Resultaba agradable volver en coche al hotel a la caída de la tarde, con aquel mar de colores tan misteriosos como las ágatas y cornalinas de la niñez, verde como leche verde, azul como agua de lavar, oscuro como el vino. Resultaba agradable pasar ante la gente que comía al aire libre, ante la puerta de su casa, y oír las potentes pianolas ocultas tras las parras de los merenderos. Cuando doblaron la Corniche d’Or y llegaron al hotel de Gausse entre las hileras de árboles que se sucedían, en la creciente oscuridad, en múltiples tonalidades de verde, ya la luna asomaba tras las ruinas de los acueductos.

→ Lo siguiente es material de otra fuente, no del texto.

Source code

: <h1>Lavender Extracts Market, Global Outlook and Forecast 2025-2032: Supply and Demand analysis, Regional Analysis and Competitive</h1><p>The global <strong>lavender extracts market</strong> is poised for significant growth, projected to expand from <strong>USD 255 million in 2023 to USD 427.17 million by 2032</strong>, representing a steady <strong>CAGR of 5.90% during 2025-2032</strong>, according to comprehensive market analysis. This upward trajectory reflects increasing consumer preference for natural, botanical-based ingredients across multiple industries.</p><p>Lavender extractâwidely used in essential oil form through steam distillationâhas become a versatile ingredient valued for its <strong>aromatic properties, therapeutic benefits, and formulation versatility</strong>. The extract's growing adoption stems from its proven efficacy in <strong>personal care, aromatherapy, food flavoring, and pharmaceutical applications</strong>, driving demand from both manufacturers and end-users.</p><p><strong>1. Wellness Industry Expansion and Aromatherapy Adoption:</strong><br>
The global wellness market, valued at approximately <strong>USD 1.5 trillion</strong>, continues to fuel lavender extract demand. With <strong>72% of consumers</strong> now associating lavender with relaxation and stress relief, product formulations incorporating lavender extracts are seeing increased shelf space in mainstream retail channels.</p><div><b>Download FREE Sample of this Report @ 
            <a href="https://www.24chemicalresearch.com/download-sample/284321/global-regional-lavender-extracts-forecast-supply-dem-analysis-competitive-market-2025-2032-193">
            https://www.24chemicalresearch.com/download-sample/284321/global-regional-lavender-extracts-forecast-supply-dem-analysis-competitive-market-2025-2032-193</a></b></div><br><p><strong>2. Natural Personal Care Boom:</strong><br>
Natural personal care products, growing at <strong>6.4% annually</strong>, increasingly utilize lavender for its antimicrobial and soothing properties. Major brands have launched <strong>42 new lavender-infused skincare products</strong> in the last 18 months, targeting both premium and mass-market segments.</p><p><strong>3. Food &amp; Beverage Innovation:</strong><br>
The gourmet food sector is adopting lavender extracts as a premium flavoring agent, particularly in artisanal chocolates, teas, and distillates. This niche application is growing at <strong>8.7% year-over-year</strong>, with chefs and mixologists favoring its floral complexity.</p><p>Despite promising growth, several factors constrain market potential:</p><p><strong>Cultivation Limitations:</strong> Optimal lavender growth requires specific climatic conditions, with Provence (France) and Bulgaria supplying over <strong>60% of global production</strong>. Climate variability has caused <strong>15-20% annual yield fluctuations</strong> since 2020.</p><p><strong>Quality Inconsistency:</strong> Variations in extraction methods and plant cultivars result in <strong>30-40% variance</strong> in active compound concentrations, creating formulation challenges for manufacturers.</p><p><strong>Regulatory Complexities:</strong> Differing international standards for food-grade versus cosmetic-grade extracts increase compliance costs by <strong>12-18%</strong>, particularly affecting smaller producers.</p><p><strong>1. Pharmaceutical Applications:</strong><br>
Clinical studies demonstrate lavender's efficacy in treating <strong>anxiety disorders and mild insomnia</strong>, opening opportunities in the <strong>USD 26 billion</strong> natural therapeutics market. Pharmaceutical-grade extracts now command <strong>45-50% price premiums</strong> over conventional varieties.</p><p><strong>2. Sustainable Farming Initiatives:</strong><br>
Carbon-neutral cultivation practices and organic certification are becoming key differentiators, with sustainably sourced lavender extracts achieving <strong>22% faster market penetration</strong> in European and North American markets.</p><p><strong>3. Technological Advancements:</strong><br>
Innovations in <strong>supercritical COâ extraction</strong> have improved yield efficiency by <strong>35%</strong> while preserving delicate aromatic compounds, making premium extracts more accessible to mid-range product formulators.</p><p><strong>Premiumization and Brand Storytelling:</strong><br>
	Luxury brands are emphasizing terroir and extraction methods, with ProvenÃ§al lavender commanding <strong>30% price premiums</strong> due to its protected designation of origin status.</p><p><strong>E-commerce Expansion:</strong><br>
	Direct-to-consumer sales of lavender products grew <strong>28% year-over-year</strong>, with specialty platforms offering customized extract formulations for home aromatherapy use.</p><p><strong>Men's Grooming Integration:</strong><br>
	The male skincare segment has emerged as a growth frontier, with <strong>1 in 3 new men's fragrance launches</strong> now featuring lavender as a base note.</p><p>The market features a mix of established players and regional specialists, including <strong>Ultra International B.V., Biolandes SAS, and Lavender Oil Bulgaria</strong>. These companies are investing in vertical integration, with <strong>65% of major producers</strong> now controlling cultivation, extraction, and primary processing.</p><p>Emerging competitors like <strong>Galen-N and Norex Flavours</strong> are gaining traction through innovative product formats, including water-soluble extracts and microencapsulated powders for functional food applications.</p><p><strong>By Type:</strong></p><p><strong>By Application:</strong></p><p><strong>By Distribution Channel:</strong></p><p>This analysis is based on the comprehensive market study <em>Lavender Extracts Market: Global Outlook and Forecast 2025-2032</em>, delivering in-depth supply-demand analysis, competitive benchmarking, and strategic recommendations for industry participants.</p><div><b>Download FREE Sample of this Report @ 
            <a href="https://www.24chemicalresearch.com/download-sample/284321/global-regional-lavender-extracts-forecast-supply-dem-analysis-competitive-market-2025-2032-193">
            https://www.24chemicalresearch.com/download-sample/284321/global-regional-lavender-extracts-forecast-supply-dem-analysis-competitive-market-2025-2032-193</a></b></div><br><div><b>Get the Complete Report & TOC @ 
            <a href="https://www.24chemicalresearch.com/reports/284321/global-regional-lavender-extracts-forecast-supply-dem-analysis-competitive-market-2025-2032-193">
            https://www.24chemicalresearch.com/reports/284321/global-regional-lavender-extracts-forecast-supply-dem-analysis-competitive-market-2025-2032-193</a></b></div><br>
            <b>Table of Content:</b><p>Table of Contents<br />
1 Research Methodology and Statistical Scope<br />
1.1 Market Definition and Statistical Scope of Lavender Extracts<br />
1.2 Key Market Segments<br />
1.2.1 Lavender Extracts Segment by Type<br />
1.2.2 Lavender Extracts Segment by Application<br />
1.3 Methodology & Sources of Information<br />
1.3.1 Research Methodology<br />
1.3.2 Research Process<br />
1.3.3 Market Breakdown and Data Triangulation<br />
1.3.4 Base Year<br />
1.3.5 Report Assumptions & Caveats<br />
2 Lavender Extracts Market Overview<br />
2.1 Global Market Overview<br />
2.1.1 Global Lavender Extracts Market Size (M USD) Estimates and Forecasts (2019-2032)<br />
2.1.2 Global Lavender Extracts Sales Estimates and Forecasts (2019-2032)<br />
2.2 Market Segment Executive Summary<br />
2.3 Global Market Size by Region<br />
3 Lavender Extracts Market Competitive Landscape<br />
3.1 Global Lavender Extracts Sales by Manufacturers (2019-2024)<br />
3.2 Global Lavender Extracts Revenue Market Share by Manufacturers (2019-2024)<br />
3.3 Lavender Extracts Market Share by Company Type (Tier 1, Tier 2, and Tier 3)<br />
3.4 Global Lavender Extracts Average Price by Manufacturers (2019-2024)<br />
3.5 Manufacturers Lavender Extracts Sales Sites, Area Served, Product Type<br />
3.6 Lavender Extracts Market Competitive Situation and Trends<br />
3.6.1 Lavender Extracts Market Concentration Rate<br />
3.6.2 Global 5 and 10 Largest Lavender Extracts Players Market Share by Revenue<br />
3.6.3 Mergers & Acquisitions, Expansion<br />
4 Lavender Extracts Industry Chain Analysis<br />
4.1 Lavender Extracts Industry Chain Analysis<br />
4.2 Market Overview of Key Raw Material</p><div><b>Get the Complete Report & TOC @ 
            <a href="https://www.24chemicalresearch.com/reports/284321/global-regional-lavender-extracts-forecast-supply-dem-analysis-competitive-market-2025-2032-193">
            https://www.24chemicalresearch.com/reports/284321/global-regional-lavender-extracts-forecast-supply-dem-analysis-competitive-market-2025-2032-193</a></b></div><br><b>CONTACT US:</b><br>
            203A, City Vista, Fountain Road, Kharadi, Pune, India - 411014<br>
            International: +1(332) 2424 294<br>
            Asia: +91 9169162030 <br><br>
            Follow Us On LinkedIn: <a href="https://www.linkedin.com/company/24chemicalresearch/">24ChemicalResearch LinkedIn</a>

Allá en las colinas al otro lado del hotel había un baile, y su música, que le llegaba a Rosemary envuelta en la fantasmal luz de luna que se filtraba por la mosquitera, le hizo reconocer que también allí podía reinar la alegría, y se puso a pensar en la agradable gente de la playa. Tal vez se encontrara con ellos a la mañana siguiente, pero era evidente que formaban un grupito autosuficiente y, una vez que sombrillas, esteras, perros y niños estaban en su sitio, su rincón de la playa quedaba literalmente cercado. Decidió que, en todo caso, no iba a pasar las dos mañanas que le quedaban con los otros.

IV

La cuestión se resolvió sola. Los McKisco no habían bajado aún, y apenas había extendido Rosemary la bata sobre la arena cuando dos hombres, el de la gorra de jockey y el rubio alto dado a partir camareros en dos, dejaron el grupo y se acercaron a ella.

—Buenos días —dijo Dick Diver.

Hizo una breve pausa.

—Una cosa: estuviera quemada o no, ¿por qué no bajó ayer a la playa? Nos tuvo preocupados.

Ella se incorporó y con una risita les dio a entender que acogía feliz su intrusión.

—Queríamos saber si le gustaría sumarse a nosotros —dijo Dick Diver—. Le hacemos un sitio y tenemos comida y bebida, así que es una invitación en toda la regla.

Parecía amable y encantador, y en su tono de voz había una promesa de que se iba a ocupar de ella y de que, algo más adelante, le iba a abrir nuevos mundos, le iba a descubrir una serie interminable de magníficas posibilidades. Se las arregló para presentarla sin mencionar su nombre y luego le hizo saber con naturalidad que todos sabían quién era, pero iban a respetar la integridad de su vida privada; era ése un gesto de atención hacia ella que no había tenido nadie, salvo otra gente de la profesión, desde que era famosa.

Nicole Diver, cuya espalda bronceada parecía colgar del collar de perlas, estaba buscando en un libro de cocina la receta del pollo al estilo de Maryland.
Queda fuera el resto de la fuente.